Depois que o ministro das Relações Exteriores da França, Jean-Yves Le Drian, chamou a junta de “ilegítima” e “fora de controle” em janeiro, seu embaixador em Bamako foi instruído a sair.
Em uma tarde recente na embaixada, o espaçoso escritório do embaixador estava silencioso, o único sinal dele era uma fotografia em cima de sua cadeira de escritório, onde ele a apoiava brincando ao sair.
Muitos malianos ainda se irritam com esse rótulo de “ilegítimo”: é claro, dizem eles, a junta não foi eleita. Mas muitos sentem que foram derrotados pela democracia como a França a concebe, e que a junta fala por eles.
“Pare de pensar que somos inferiores”, disse Pierre Togo, um ex-soldado, dirigindo-se à França enquanto bebia um suco de manga em um bar de Bamako em uma noite recente. “A França está tramando, jogando, e os africanos entendem isso agora.”
Do outro lado da cidade, em uma rotatória movimentada onde os vendedores vendiam bandeiras do Mali, Lassina Keita, um mecânico, enxugou as mãos manchadas de óleo na camisa, à qual estava presa a fonte de todas as suas informações, um pequeno rádio amarelo. “É melhor agradecer e deixá-los ir”, disse ele sobre os franceses.
Mas enquanto esses sentimentos são comuns na capital, alguns malianos do norte e do centro, onde a insurgência está em fúria, veem as coisas de forma diferente.
Em um subúrbio tranquilo de Bamako, Ami Walet Idrissa e Bintou Walet Abdou, ambos de 22 anos, conversaram na casa de Ami, com suas paredes de blocos de concreto ásperos esquentando ao sol. Eles relembraram suas vidas em Timbuktu, que foi tomada por militantes islâmicos, depois que armas e homens inundaram o país após a queda da Líbia no caos.
“A França ajudou muito o Mali”, disse Bintou.
“Foram eles que expulsaram os jihadistas”, disse Ami.
Quando os jihadistas assumiram Timbuktu em 2012, Ami tinha 13 anos. Seus pais fugiram, mas ela ficou com os irmãos. Um dia, voltando para casa depois de tomar banho no rio, homens armados pararam Ami e seu irmão. Machos e fêmeas eram proibidos de andar juntos, eles disseram – irmãos ou não. Eles chicotearam os dois, ela disse.

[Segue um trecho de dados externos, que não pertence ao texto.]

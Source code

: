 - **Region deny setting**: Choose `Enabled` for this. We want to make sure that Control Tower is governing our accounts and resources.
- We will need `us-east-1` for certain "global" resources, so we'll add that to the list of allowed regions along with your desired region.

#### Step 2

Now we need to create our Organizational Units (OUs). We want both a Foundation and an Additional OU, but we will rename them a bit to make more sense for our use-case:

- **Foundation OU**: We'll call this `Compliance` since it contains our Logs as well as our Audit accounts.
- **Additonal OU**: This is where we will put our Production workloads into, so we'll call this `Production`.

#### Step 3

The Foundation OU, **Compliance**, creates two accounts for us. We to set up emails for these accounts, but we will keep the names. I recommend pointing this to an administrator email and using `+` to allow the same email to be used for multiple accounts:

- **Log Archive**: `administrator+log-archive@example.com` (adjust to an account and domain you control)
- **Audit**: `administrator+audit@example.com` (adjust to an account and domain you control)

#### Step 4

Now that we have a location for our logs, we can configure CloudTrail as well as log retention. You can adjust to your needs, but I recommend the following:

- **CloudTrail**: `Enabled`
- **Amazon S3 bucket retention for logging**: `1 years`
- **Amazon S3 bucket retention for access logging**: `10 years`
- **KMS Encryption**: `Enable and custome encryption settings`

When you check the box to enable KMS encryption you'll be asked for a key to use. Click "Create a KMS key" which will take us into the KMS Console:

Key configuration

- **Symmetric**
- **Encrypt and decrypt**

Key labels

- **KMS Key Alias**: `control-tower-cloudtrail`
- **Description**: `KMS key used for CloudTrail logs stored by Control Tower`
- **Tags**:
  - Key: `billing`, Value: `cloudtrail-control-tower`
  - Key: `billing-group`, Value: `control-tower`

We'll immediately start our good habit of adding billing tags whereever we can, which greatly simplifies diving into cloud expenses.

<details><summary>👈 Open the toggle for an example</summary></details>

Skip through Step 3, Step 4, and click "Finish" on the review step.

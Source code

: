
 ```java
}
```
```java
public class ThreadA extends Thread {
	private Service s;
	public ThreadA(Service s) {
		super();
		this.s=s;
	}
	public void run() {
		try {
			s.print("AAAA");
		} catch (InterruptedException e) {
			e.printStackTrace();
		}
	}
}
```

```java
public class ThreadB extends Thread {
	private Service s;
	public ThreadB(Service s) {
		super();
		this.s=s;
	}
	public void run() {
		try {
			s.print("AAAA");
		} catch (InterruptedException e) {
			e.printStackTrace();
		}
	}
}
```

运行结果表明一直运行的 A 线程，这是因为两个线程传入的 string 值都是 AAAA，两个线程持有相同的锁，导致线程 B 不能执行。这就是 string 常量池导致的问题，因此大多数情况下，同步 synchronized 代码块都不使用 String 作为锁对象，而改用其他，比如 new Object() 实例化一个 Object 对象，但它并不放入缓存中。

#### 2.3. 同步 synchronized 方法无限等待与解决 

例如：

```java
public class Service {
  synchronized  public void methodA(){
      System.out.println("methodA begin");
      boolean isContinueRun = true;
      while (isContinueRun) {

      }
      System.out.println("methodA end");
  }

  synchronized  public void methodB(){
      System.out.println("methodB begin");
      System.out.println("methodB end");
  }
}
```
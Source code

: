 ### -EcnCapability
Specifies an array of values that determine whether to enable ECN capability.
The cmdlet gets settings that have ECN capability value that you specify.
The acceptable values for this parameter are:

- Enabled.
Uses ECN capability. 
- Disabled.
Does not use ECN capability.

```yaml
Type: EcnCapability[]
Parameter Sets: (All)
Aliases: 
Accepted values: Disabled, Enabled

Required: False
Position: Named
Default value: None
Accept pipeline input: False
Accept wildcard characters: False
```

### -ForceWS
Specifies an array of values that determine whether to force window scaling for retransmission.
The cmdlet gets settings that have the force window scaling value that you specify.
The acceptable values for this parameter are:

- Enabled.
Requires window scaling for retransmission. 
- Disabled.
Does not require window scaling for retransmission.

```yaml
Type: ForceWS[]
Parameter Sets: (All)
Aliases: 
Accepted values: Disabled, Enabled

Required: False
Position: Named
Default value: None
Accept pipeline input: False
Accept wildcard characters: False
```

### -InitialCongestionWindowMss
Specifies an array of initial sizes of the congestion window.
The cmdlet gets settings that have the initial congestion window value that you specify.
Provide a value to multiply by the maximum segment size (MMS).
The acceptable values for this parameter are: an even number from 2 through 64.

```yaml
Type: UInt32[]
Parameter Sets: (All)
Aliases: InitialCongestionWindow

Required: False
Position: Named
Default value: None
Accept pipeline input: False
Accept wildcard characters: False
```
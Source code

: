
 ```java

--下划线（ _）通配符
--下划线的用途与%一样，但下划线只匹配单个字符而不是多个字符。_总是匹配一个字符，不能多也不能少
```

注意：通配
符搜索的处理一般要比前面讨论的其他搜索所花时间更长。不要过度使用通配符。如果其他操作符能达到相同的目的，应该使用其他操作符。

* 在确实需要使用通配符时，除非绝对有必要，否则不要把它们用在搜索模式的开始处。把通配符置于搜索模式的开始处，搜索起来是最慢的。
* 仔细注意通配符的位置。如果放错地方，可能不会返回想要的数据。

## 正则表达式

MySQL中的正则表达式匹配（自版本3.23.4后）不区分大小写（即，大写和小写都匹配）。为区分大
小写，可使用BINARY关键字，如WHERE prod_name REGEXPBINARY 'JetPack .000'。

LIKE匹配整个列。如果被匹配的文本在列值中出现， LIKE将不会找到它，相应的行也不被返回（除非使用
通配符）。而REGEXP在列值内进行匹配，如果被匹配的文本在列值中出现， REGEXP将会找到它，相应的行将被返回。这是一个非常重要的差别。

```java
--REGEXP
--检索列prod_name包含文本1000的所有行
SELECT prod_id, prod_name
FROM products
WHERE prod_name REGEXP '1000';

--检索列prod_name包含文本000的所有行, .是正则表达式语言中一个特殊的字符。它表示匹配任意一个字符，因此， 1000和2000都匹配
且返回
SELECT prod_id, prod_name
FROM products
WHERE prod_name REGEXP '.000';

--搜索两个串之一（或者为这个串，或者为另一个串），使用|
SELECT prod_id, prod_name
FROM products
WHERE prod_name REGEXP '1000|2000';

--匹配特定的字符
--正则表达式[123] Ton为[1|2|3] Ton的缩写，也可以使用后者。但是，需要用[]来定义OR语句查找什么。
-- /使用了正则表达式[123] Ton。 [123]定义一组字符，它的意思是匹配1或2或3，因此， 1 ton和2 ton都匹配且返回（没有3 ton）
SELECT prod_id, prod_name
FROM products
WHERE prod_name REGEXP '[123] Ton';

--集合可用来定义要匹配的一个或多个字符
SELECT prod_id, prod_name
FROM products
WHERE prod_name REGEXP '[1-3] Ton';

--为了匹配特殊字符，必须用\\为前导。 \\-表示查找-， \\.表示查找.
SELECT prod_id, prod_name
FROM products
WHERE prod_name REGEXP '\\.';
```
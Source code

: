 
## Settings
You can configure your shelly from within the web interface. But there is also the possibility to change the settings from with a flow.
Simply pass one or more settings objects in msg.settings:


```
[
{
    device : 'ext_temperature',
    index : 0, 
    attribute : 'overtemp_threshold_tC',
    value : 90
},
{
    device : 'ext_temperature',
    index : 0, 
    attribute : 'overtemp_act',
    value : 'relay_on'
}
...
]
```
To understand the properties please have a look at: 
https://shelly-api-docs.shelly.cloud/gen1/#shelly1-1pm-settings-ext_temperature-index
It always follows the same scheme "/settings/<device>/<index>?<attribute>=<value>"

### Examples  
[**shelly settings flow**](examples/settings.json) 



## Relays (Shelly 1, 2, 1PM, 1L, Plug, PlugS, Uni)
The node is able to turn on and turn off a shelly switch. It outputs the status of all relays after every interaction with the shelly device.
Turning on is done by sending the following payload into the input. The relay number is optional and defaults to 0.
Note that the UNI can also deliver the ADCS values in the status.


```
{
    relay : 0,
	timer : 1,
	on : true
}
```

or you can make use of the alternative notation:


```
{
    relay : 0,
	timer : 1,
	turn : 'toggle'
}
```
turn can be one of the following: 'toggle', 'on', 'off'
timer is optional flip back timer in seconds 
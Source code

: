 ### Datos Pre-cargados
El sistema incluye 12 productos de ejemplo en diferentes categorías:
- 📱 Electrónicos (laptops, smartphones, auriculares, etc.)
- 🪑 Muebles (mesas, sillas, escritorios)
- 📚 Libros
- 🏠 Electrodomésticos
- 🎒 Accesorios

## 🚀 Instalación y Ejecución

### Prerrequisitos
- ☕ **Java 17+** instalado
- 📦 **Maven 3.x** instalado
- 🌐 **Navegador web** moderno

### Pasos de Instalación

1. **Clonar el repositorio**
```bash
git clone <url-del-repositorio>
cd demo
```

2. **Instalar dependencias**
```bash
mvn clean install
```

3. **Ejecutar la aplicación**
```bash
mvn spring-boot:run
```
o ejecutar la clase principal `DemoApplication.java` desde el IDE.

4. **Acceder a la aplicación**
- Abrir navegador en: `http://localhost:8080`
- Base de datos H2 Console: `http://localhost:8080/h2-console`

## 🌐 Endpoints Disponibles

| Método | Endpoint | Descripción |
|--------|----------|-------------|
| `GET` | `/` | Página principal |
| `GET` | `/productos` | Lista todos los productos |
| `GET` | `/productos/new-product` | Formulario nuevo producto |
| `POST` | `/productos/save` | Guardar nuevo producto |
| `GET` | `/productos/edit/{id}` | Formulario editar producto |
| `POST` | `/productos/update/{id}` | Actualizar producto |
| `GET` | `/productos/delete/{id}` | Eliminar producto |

Ambas as mulheres se preocupavam com o que aconteceria se os franceses saíssem, mas nunca disseram isso em público, mesmo quando as pessoas equiparavam os franceses a jihadistas, como costumavam fazer. Suas opiniões podem trazer problemas em Bamako.
Se os críticos mais severos da França vivessem em áreas ameaçadas por extremistas ou forças militares abusivas, em vez de em segurança em Bamako, as coisas poderiam ser diferentes.
Na casa de hóspedes arborizada, um dos ex-colegas de trabalho de Thiam se divertiu ao ouvir o que seu antigo colega estava fazendo.
“Mande-o para o país Dogon, deixe-o ouvir um pouco de tiros”, disse ele com um sorriso, referindo-se a uma área frequentemente atacada pelos grupos armados que a França lutou. “Ele volta correndo gritando ‘Vive la France!’”
Mamadou Tapily, Mohamed Ag Hamaleck e Mady Camara contribuíram com a reportagem.